McDonnell’s intervention prompted fury from the Smith team, however, with former frontbencher saying McDonnell was using “hollow words on party unity” as well as pointing to the 2012 interview when he described the Labour Party as simply a “useful vehicle”.

“The irony of John McDonnell offering hollow words on party unity will not be lost on Labour members and supporters.

“Since the devastating referendum result, Owen has worked tirelessly to unite the party, negotiating with Jeremy, with trade unions, and with people across the Labour movement in an effort to bring all parts of the party together.
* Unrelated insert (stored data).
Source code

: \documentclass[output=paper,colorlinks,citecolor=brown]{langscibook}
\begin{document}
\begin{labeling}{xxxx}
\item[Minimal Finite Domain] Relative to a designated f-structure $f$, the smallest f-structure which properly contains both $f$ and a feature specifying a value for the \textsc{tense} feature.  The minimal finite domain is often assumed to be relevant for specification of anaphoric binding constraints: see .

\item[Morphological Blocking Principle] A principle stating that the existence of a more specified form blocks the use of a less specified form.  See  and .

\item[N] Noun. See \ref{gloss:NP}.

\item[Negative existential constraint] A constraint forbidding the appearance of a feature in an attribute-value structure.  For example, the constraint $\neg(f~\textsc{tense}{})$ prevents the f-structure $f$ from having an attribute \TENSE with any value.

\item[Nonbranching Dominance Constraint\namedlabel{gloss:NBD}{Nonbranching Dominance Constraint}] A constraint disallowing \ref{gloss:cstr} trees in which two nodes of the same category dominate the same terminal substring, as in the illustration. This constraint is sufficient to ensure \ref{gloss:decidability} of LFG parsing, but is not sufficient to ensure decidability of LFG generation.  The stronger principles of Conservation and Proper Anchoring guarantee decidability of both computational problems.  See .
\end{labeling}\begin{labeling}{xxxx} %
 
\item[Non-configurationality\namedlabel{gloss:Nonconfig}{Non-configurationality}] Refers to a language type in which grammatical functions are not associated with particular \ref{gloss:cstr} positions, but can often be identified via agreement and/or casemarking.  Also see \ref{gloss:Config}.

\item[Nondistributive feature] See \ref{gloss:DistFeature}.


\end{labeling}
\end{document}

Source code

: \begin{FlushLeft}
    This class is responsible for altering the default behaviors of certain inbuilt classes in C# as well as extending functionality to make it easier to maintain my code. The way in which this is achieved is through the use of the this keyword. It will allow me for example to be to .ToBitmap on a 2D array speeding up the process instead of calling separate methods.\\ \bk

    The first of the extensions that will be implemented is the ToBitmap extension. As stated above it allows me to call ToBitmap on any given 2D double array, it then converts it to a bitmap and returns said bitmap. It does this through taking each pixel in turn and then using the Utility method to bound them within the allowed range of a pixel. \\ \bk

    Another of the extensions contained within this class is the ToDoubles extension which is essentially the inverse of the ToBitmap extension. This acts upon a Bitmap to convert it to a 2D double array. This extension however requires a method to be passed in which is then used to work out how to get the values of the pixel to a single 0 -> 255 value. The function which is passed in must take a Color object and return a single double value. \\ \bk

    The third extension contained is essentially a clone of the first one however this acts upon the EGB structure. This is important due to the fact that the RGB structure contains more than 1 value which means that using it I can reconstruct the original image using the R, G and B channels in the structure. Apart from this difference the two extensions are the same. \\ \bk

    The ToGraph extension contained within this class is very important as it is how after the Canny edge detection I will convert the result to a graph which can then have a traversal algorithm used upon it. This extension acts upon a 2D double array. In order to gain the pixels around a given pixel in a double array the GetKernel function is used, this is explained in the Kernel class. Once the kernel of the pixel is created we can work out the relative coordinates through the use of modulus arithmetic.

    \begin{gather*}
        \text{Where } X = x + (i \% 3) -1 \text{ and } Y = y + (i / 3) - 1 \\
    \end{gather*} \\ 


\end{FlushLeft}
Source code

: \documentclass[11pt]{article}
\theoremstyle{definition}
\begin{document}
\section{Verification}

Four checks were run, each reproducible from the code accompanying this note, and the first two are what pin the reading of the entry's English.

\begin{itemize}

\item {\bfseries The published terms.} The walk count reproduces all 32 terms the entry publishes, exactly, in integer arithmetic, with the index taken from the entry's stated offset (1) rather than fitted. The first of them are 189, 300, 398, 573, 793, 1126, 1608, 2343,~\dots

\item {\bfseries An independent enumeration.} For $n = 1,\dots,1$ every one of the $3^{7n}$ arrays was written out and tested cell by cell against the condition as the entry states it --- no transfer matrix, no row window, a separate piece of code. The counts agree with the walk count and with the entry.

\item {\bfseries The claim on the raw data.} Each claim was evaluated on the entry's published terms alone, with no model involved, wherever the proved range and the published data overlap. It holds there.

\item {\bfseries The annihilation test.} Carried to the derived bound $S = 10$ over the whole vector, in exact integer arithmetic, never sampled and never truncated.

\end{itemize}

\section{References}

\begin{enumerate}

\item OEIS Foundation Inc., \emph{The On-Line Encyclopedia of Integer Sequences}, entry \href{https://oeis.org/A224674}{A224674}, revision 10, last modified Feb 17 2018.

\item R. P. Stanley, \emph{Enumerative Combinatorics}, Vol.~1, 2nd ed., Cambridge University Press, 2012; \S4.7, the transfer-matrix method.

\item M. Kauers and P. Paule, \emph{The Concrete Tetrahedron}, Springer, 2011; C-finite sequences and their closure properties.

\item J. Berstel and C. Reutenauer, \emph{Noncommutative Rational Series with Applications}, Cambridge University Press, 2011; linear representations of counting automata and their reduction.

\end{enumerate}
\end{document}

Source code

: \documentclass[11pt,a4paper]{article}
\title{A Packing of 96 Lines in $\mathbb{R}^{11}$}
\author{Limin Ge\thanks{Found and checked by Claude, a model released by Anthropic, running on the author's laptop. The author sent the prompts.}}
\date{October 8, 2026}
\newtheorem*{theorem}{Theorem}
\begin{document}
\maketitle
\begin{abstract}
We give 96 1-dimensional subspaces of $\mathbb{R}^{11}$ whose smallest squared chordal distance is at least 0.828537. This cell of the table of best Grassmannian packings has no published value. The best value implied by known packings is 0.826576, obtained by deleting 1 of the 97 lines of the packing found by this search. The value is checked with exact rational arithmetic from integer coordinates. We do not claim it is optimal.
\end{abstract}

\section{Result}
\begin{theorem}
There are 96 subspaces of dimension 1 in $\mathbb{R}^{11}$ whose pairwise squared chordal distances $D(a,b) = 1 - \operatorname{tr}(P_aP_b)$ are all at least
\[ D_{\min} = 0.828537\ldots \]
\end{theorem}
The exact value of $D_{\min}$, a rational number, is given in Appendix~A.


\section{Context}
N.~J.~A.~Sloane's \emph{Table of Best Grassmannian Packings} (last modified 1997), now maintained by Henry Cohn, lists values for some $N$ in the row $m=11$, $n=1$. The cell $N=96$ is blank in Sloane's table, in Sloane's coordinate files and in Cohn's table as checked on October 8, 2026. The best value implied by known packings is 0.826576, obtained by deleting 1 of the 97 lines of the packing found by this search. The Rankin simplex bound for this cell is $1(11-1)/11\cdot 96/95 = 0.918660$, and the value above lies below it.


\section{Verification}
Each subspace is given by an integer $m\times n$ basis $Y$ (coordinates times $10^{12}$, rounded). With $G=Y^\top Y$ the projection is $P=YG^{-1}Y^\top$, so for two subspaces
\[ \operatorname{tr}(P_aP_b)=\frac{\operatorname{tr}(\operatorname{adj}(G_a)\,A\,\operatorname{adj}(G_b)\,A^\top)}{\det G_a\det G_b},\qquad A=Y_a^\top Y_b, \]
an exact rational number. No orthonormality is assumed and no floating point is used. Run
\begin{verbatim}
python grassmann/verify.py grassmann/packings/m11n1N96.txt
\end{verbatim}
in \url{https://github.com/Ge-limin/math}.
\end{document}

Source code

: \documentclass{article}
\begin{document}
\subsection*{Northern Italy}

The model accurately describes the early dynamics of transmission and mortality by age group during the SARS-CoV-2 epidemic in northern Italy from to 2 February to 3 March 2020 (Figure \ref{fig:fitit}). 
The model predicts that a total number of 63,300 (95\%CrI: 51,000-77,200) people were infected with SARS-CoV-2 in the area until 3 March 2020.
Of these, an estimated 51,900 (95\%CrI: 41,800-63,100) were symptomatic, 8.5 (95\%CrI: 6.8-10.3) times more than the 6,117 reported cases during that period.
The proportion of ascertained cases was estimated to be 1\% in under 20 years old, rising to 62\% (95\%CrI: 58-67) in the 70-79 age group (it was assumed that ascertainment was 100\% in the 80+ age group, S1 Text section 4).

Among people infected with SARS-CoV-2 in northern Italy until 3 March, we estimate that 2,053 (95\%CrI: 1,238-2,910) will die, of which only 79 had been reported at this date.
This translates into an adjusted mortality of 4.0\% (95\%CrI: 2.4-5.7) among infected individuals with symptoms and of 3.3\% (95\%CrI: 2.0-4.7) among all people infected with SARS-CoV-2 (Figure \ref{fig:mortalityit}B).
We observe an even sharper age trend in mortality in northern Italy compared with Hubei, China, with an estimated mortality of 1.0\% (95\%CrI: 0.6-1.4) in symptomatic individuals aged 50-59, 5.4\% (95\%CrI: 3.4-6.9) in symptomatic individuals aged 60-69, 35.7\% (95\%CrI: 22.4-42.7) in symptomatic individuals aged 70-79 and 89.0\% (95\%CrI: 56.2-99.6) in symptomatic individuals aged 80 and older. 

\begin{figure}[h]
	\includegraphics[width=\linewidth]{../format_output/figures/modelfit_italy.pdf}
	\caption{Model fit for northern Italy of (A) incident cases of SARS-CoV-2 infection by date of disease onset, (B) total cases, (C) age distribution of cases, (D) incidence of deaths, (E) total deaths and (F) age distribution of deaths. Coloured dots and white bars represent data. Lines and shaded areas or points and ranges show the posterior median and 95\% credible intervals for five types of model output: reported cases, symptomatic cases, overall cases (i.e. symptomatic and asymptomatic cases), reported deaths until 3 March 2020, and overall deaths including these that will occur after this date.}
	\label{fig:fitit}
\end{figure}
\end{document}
While John, who previously referred to the Labour Party as just a ‘tactic’ , has remained relaxed about the prospect of the party splitting.”

The row  broke out after long-standing rumours finally surfaced in a report that centrist MPs are considering a “semi-split” that would see them approach the Speaker of the House of Commons in an attempt to be named the official Opposition.

It is possible – although far from certain – the MPs could seek to claim the Labour Party name and assets but stop short of a formal split.